Q: Volunteering offers a perspective that’s completely different from your daily life.

A: I believe it makes you a bit more human. At the university, you have classmates, professors, and sometimes there’s a sense of rivalry. Then you graduate, start internships, deal with limited openings, and think, “I have to do this to achieve my goals.” You can get caught up in a cycle—not necessarily of competing with others but of constantly pushing yourself to be better, more competitive, and to keep advancing. While that’s good, we can’t forget that our humanity must always be on the same level as these ambitions. Volunteering grounds you and reminds you that even if you have big personal or professional goals, you’ll go further if you stay grounded. Volunteering, being part of a cooperative team, and helping people in need—offering them what you can, even if you’re not an expert—teaches you that you don’t need to be perfect to make a difference.

Q: Finally, Lorena, what would you say to people who are considering helping others but are unaware of the UMH Accompanies You program?

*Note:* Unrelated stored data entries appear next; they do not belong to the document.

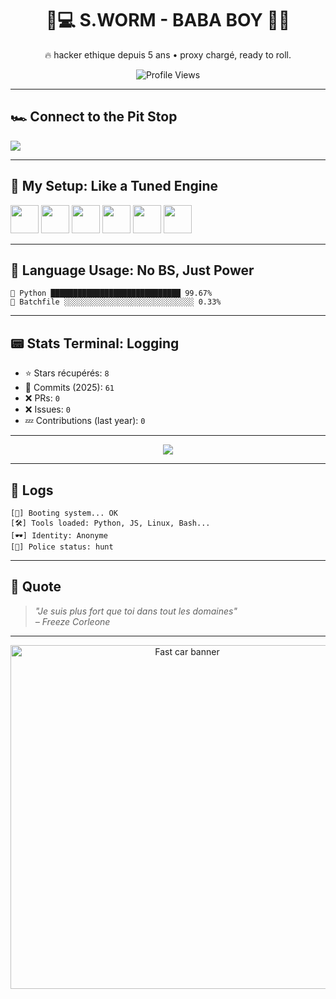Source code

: <h1 align="center">🏁💻 S.WORM - BABA BOY 🐍🖤</h1>
<p align="center">
  🔥 hacker ethique depuis 5 ans • proxy chargé, ready to roll.
</p>

<p align="center">
  <img src="https://img.shields.io/badge/Profile%20views-280-ff007f?style=flat-square&logo=fastapi" alt="Profile Views"/>
</p>

---

## 🏎️ Connect to the Pit Stop

<p>
  <a href="https://discord.com/users/924269282093834271"><img src="https://img.shields.io/badge/Discord-s.worm-%235865F2?style=for-the-badge&logo=discord&logoColor=white"/></a>
</p>

---

## 🧰 My Setup: Like a Tuned Engine

<p align="left">
  <img src="https://cdn.jsdelivr.net/gh/devicons/devicon/icons/python/python-original.svg" width="45"/>
  <img src="https://cdn.jsdelivr.net/gh/devicons/devicon/icons/javascript/javascript-original.svg" width="45"/>
  <img src="https://cdn.jsdelivr.net/gh/devicons/devicon/icons/php/php-original.svg" width="45"/>
  <img src="https://cdn.jsdelivr.net/gh/devicons/devicon/icons/linux/linux-original.svg" width="45"/>
  <img src="https://cdn.jsdelivr.net/gh/devicons/devicon/icons/bash/bash-original.svg" width="45"/>
  <img src="https://cdn.jsdelivr.net/gh/devicons/devicon/icons/vscode/vscode-original.svg" width="45"/>
</p>

---

## 💽 Language Usage: No BS, Just Power

```
🐍 Python █████████████████████████████ 99.67%
🔧 Batchfile ░░░░░░░░░░░░░░░░░░░░░░░░░░░░░ 0.33%
```

---

## 📟 Stats Terminal: Logging

- ⭐ Stars récupérés: `8`
- 🧠 Commits (2025): `61`
- ❌ PRs: `0`
- ❌ Issues: `0`
- 💤 Contributions (last year): `0`

---

<p align="center">
  <img src="https://github-readme-stats.vercel.app/api?username=swormm&show_icons=true&theme=radical&hide=prs,issues&count_private=true" />
</p>

---

## 🚨 Logs

```
[💾] Booting system... OK
[🛠️] Tools loaded: Python, JS, Linux, Bash...
[🕶️] Identity: Anonyme
[🚓] Police status: hunt
```


---

## 🏁 Quote 

> *"Je suis plus fort que toi dans tout les domaines"*  
> *– Freeze Corleone*

---

<p align="center">
  <img src="https://nym.vercel.app/assets/pfp1-j54_sJiB.gif" width="550" alt="Fast car banner">
</p>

A: Well, I’d mainly address people who have been thinking for a while about how they can help or do something for someone. I think this is a wonderful initiative. For those who may have never considered it before, now is the time to try it out and think about it. Volunteering is one of those things that, once you try it, if you must stop for some reason—perhaps due to lack of time or resources—it leaves you with this lingering feeling of, “When can I do this again?” or “When will I be able to get back to it?”

So, whether you’ve thought about it before or not, give it a try. UMH Accompanies You is a very well-organized initiative where, from the very beginning, you realize you’re making a difference in someone’s life. Personally, it’s taught me a lot and made me appreciate many things, and I think we all need that.

I encourage everyone, especially the university community, to get in touch with the UMH Service of International Relations, Development Cooperation, and Volunteering. Get informed, and once you try it and experience what volunteering is, I promise you’ll want to keep going and always find ways to help someone. I fully recommend it 100 percent.